Economic trends clearly point toward higher inflation and interest rates ahead, which will likely make capital markets more volatile. Based on recent headlines, politics seems likely to add fuel to this fire.

Rising inflation and interest rates will probably weigh on the near-term outlook for government bonds. Further down the road, they’re also likely to create headwinds for risk assets, including corporate bonds and equities.

As we see it, geopolitics could magnify the volatility. Among the most noteworthy developments is the escalating tension between Russia and the UK over Russia’s alleged attempt to assassinate a former Soviet agent on British soil. Domestic developments in China and Italy reinforce this notion. And if that wasn’t not enough to set alarm bells ringing, there’s now the intensifying US-China trade dispute to worry about.

Historical Context: Global Integration

To understand the significance of these political events for capital markets, it helps to think of them through the lens of globalization. Over the past 20 years or so, the secular trend toward globalization has supported economic growth and kept inflation low.

Major developments during this time helped power the march toward globalization. Russia made attempts to move beyond the legacy of Soviet communism. China joined the global trading system. And the European Union moved toward greater economic and administrative integration.

Is Globalization Past Its Peak?

Now, globalization appears to have peaked, and may be slipping into reverse. The perception that China, Russia and the West share similar aims and priorities has given way to a fresh appreciation of national political and cultural differences—and the resultant potential for disharmony.

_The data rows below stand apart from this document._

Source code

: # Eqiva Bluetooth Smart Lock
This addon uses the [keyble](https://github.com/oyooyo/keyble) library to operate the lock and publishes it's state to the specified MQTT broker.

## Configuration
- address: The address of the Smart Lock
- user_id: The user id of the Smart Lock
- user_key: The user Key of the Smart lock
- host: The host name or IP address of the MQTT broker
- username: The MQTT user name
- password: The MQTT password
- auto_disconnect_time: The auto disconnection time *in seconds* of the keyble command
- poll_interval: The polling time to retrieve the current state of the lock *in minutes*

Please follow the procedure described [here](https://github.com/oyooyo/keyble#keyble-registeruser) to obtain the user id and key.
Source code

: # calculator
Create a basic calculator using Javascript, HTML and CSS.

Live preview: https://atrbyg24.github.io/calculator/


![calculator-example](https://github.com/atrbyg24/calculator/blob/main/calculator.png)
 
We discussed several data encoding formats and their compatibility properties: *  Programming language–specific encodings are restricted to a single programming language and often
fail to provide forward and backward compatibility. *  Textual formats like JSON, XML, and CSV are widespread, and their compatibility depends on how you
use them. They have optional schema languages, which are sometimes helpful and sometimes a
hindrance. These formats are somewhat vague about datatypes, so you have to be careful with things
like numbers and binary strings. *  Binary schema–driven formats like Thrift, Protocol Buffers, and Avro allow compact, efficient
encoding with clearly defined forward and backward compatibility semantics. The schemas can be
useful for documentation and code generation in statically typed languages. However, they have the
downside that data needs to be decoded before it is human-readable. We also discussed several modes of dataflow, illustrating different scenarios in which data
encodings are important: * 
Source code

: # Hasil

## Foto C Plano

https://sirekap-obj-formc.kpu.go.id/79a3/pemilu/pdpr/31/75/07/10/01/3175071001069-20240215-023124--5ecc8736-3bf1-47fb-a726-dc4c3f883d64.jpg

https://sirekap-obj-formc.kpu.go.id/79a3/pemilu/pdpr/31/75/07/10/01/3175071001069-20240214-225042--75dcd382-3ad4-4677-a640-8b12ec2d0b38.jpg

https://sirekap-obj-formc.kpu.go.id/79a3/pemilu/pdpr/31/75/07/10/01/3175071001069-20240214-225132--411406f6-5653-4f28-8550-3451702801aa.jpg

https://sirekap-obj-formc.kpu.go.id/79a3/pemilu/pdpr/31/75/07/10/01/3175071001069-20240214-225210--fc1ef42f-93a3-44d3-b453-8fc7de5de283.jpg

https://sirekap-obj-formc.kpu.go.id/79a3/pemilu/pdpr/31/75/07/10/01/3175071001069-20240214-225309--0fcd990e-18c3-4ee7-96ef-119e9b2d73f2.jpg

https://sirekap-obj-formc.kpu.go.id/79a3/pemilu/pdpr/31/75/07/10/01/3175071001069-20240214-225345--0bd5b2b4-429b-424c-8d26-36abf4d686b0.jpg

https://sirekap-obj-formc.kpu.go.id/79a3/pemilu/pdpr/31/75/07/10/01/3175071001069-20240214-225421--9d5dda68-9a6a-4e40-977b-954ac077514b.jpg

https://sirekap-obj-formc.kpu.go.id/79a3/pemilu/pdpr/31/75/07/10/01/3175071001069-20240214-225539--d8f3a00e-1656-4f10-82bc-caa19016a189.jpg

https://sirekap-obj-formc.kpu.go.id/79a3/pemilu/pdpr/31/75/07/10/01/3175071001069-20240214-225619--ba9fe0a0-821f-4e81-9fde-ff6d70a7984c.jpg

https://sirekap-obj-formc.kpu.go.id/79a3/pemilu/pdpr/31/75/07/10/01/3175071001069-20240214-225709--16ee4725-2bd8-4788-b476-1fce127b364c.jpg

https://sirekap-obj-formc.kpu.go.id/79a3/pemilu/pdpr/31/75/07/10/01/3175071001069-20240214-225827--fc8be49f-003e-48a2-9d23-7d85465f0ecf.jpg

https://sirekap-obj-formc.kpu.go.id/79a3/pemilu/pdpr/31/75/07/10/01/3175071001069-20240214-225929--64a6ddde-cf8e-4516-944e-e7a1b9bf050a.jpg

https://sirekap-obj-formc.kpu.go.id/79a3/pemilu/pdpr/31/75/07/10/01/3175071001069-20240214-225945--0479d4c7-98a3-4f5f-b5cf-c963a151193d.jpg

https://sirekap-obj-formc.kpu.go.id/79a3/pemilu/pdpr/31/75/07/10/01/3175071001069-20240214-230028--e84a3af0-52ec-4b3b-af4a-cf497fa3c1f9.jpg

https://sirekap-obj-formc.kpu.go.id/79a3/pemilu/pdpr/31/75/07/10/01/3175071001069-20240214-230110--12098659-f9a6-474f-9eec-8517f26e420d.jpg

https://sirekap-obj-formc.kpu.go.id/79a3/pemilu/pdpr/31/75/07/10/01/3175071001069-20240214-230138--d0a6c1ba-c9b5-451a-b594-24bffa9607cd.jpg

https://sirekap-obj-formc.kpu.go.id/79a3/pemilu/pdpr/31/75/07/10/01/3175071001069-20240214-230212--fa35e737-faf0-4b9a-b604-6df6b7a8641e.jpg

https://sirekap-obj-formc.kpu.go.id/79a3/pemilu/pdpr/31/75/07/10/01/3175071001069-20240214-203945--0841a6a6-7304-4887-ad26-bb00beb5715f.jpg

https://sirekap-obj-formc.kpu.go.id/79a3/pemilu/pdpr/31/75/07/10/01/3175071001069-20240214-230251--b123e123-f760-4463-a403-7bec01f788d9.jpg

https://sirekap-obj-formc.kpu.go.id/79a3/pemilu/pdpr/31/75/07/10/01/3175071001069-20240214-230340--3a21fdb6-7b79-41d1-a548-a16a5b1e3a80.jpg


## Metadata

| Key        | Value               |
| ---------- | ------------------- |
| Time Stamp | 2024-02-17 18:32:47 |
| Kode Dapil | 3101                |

While the Russia-UK uproar is unlikely to have any direct economic impact, it does serve as a reminder of the historical and diplomatic fault lines between Russia and the West, as do the allegations of Russian interference in the 2016 US presidential election.

Recent developments in China are no less significant, with President Xi Jinping removing limits to his term in office. Western commentators are divided. Some see the move as a dictatorial power grab; others see it as Xi’s attempt to create the stability he needs to enact further reforms. Whichever view is correct, China, like Russia, needs to be assessed more on its own terms than through a Western lens.